My Python Discord bot was using 120 MiB of RAM to do basically nothing. I rewrote it in Go. It now uses 6 MiB.
Same features, different language
The bot does:
- Moderation slash commands
- A welcome handler
- A ticket system
- Polling a third-party API every 60s for cached stats
Identical behavior in both versions — same configs, same channels, same outputs.
The numbers
| Metric | Python (discord.py) | Go (discordgo) |
|---|---|---|
| RAM at idle | ~120 MiB | ~6 MiB |
| Cold start | ~2.4s | ~110ms |
| Container image | 380 MB | 18 MB |
| CPU at idle | ~0.5% | ~0.05% |
| Lines of code | ~1,800 | ~1,400 |
The slash command pattern I like
discord.AddHandler(func(s *discordgo.Session, i *discordgo.InteractionCreate) {
if i.Type != discordgo.InteractionApplicationCommand {
return
}
switch i.ApplicationCommandData().Name {
case "ping":
respond(s, i, "Pong!")
case "warn":
handleWarn(s, i)
}
})Boring. Predictable.
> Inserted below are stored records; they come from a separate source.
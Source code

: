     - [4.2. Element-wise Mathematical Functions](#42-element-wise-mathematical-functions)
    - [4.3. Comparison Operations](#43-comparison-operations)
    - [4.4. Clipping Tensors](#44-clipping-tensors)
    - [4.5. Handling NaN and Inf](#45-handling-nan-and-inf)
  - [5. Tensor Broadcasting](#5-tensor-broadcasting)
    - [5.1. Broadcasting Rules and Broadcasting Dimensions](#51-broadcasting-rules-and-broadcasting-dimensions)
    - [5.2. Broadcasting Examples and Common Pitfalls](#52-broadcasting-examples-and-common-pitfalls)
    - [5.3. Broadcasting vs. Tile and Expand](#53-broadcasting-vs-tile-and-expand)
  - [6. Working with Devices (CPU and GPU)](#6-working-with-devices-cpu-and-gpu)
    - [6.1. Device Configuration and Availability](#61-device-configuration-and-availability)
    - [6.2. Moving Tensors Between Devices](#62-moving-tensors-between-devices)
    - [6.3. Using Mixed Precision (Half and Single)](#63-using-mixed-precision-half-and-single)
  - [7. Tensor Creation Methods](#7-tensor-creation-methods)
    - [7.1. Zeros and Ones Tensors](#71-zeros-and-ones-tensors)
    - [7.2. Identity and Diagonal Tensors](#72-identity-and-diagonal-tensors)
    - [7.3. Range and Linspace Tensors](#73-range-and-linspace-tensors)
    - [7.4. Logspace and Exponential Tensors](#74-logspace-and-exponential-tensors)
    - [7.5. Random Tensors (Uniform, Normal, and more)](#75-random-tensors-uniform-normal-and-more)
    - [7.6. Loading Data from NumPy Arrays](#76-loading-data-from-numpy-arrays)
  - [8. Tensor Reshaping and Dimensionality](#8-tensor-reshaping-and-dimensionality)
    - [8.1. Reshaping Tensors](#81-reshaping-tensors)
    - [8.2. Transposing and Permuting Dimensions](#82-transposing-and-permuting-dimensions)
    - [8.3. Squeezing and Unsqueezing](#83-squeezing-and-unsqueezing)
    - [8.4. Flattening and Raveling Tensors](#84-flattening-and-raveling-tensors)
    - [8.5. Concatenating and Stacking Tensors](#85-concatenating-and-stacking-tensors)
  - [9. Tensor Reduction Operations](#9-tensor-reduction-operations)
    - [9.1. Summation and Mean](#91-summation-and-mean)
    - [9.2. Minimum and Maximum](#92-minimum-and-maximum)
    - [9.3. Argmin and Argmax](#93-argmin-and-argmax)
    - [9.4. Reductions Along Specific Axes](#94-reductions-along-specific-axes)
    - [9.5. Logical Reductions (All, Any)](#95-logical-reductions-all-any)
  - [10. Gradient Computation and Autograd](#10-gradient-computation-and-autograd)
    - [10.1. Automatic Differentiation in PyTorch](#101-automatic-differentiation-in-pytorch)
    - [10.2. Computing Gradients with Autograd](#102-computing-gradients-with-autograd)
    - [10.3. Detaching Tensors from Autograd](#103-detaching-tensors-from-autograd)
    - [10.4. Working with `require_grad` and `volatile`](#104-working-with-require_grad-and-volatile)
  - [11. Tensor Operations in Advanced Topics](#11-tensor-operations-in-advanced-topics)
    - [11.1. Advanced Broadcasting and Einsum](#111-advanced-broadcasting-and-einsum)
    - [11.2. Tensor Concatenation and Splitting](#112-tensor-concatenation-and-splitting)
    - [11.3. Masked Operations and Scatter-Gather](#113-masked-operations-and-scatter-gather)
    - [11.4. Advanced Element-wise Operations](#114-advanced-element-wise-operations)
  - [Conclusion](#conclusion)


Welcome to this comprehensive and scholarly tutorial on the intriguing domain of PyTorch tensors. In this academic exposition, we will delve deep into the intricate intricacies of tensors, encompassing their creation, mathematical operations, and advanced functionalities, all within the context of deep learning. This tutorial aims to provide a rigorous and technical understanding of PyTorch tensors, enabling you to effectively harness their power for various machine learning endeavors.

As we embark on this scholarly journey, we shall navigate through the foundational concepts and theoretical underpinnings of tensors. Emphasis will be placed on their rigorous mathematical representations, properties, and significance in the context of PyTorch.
That's the point.
What I miss from Python
- The REPL for one-off message sends.
discord.py's extension reloading is genuinely magical for rapid iteration.- Pretty error messages with full source context.
What Go gives me back
- Single-file deploys.
scp bot ubuntu@server:is the whole pipeline. - The compiler catches the bugs Python hides until 3am on Saturday.
- Memory budget I don't have to think about.
For a 24/7 service on a small VM? Go wins for me.